This can cause a problem when a thread (t1) lowers its own priority and some
other thread (t2, high priority) then immediately becomes runnable as a result
of the priority shift. The scenario would look like this:

* There are three threads: T1 (low prio), T2 (mid prio), T3 (high prio)

* T1 is initially running at some value higher than its permanent priority, to
do some startup work

* T2 is executing some CPU-bound job that is always runnable

* T1 finishes initialization, sets itself to its lower (permanent) priority.
This requires grabbing the locking its own per-thread futex ("lock" in struct
pthread). The syscall to alter scheduling parameters will immediately result in
T2 being put on the CPU, so the lock is not yet dropped.

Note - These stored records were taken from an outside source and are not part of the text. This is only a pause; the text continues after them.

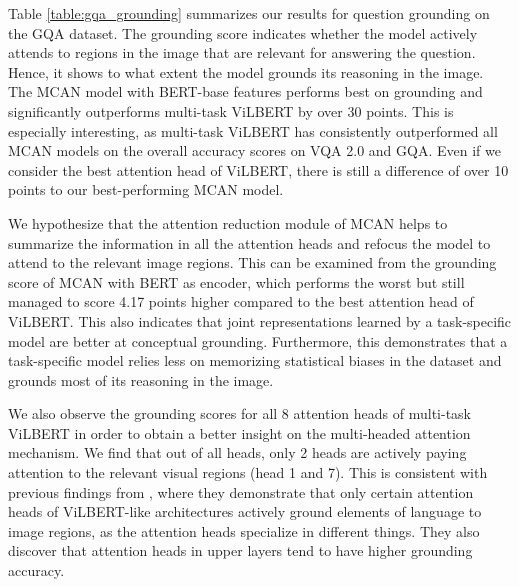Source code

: \documentclass{article}
\begin{document}
Table \ref{table:gqa_grounding} summarizes our results for question grounding on the GQA dataset. The grounding score indicates whether the model actively attends to regions in the image that are relevant for answering the question. Hence, it shows to what extent the model grounds its reasoning in the image. The MCAN model with BERT-base features performs best on grounding and significantly outperforms multi-task ViLBERT by over 30 points. This is especially interesting, as multi-task ViLBERT has consistently outperformed all MCAN models on the overall accuracy scores on VQA 2.0 and GQA. Even if we consider the best attention head of ViLBERT, there is still a difference of over 10 points to our best-performing MCAN model.

We hypothesize that the attention reduction module of MCAN helps to summarize the information in all the attention heads and refocus the model to attend to the relevant image regions. This can be examined from the grounding score of MCAN with BERT as encoder, which performs the worst but still managed to score 4.17 points higher compared to the best attention head of ViLBERT. This also indicates that joint representations learned by a task-specific model are better at conceptual grounding. Furthermore, this demonstrates that a task-specific model relies less on memorizing statistical biases in the dataset and grounds most of its reasoning in the image.


We also observe the grounding scores for all 8 attention heads of multi-task ViLBERT in order to obtain a better insight on the multi-headed attention mechanism. We find that out of all heads, only 2 heads are actively paying attention to the relevant visual regions (head 1 and 7). This is consistent with previous findings from \citet{li2020bert}, where they demonstrate that only certain attention heads of ViLBERT-like architectures actively ground elements of language to image regions, as the attention heads specialize in different things. They also discover that attention heads in upper layers tend to have higher grounding accuracy. 
\end{document}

* T3 eventually needs to do some adjustment of T1's scheduling options. So it
tries to grab T1's per-thread lock, but can't since T1 still holds it because
its scheduling syscall hasn't returned to userspace yet.

* Priority inversion. T2 continues to run unchallenged.

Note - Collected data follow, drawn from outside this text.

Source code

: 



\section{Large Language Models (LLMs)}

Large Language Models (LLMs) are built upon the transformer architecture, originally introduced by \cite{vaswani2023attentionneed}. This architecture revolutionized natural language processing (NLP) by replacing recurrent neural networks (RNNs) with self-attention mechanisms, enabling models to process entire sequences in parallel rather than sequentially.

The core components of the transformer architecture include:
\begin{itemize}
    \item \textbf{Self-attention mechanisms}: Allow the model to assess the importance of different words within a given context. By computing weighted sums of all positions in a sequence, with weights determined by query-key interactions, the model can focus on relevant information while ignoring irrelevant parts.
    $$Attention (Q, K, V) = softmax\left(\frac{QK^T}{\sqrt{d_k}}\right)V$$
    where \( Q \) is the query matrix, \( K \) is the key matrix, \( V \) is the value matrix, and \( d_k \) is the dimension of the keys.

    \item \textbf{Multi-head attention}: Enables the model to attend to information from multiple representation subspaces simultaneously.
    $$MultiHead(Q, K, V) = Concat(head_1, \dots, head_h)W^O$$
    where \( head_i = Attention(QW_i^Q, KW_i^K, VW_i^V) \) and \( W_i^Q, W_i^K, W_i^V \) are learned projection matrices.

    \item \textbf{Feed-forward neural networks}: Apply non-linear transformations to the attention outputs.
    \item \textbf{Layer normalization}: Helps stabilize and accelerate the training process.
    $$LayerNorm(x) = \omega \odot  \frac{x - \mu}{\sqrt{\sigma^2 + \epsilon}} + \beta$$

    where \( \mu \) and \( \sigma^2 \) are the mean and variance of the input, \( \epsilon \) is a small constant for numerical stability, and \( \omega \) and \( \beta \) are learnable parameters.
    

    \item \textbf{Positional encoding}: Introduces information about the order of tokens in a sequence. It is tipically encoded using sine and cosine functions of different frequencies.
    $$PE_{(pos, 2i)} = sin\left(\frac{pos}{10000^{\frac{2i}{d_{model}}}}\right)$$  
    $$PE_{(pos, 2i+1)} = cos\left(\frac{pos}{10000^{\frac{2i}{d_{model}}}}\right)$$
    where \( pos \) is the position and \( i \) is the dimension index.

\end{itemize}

Can the pthread.lock be treated as a PI futex instead of a standard futex, in
order to get priority inheritance and work around this inversion?

I'll attach an example program shortly.

------- Additional Comment #1 From Matt Hoosier 2007-10-17 15:52 -------
Created an attachment (id=2048)
Example to illustrate priority inversion in NPTL pthread internals

------- Additional Comment #2 From Sean P Curry 2008-04-25 00:27 -------
Example test case (priority-inversion.c) confirmed. A priority inversion occurs,
causing the high-priority third thread to wait on the low-priority first thread.

------- Additional Comment #3 From Sean P Curry 2008-04-25 01:26 -------
I have a few points worth noting:

(1) I was unable to find anywhere in the POSIX specification that states the
per-thread mutex must not cause a priority inversion.
(2) Changing the pthread implementation so that every thread has a
priority-inheritance mutex, instead of a standard mutex, would cause some
performance loss due to the extra overhead associated with using
priority-inheritance mutexes. 
(3) The priority inversion situation you have described does not cause any of
the threads to hold onto a resource indefinitely, thereby preventing some other
thread from ever making forward progress. All threads eventually make forward
progress, therefore, this is more of a performance issue than a correctness
issue. So I am marking this bug as an enhancement.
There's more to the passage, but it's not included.